Detroit is just the start. There are many other cities where the unions cleaned up with massive pensions and health care benefits that cannot be covered. We have the exact same issue at the Federal level and a president who has no business sense at all and who is also in hock to the unions, especially the SEIU and the teachers. Detroit is the country in 10 years unless we dramatically change things in Washington. Entitlements have to be completely reconfigured or the country will be as broke as Detroit at some point. Because of the same pandering to entitled groups we now have too little money for defense just as the terrorists are ramping it up and Iran is closing in on a nuclear bomb. Money matters for national security just as it did in NY when Guiliani spent it on the police force. It is the same on a different scale.

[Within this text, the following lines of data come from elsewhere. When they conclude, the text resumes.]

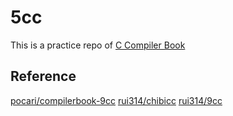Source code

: 5cc
====

This is a practice repo of [C Compiler Book](https://www.sigbus.info/compilerbook)

## Reference
[pocari/compilerbook-9cc](https://github.com/pocari/compilerbook-9cc)
[rui314/chibicc](https://github.com/rui314/chibicc)
[rui314/9cc](https://github.com/rui314/9cc)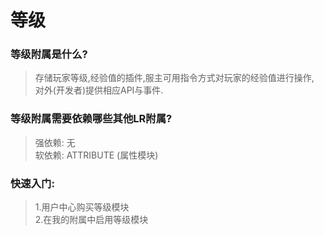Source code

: # 等级

### 等级附属是什么?

> 存储玩家等级,经验值的插件,服主可用指令方式对玩家的经验值进行操作,<br>对外(开发者)提供相应API与事件.


### 等级附属需要依赖哪些其他LR附属?

> 强依赖: 无<br>软依赖: ATTRIBUTE (属性模块)


### 快速入门:

>1.用户中心购买等级模块<br>2.在我的附属中启用等级模块
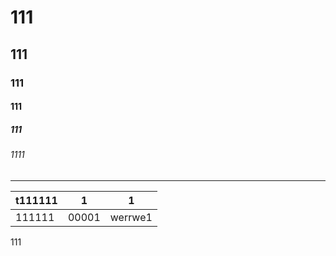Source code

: # 111
## 111
### 111
#### 111
##### 111
###### 1111

- - -

| t111111 | 1 | 1 |
| --- | --- | --- |
| 111111 | 00001 | werrwe1 |



111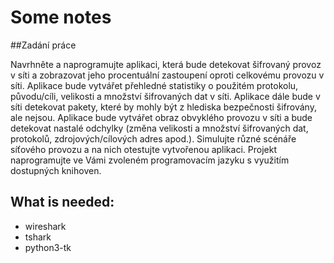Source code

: # Some notes

##Zadání práce 

Navrhněte a naprogramujte aplikaci, která bude detekovat šifrovaný provoz v síti a
zobrazovat jeho procentuální zastoupení oproti celkovému provozu v síti. Aplikace
bude vytvářet přehledné statistiky o použitém protokolu, původu/cíli, velikosti a
množství šifrovaných dat v síti. Aplikace dále bude v síti detekovat pakety, které by
mohly být z hlediska bezpečnosti šifrovány, ale nejsou. Aplikace bude vytvářet obraz
obvyklého provozu v síti a bude detekovat nastalé odchylky (změna velikosti a
množství šifrovaných dat, protokolů, zdrojových/cílových adres apod.). Simulujte různé
scénáře síťového provozu a na nich otestujte vytvořenou aplikaci.
Projekt naprogramujte ve Vámi zvoleném programovacím jazyku s využitím
dostupných knihoven.

## What is needed:
 - wireshark
 - tshark
 - python3-tk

So for CRE it matters a lot. There was a huge resurgence of values in NY once Rudy got the cops to clean up the crime and the sanitation department to clean the streets, and then he got the subways running efficiently and made safe. It is now starting to happen in Newark. It is possible but it takes people like you to financially back qualified candidates and to pressure politicians to do what is needed instead of pandering to the unions. Your future financial worth depends on it. Your opportunities to create development opportunities and distressed opportunities depends on getting good government in place to clean up the mess and to be like Chris Christie and stand up to the entrenched forces of unions and corrupt politicians.

Hopefully the bankruptcy court will cram down the union pensions in Newark and set a huge precedent for other cities to file and clean up the mess. After two or three city bankruptcies where the pensions get crammed, then good politicians will be able to threaten the unions and to get the bloated benefits back in line and save the cities and states. This is why the teachers union and SEUI and others spend so much to elect Obama and others like him. It is all about benefits and money for the union leaders salaries and perks.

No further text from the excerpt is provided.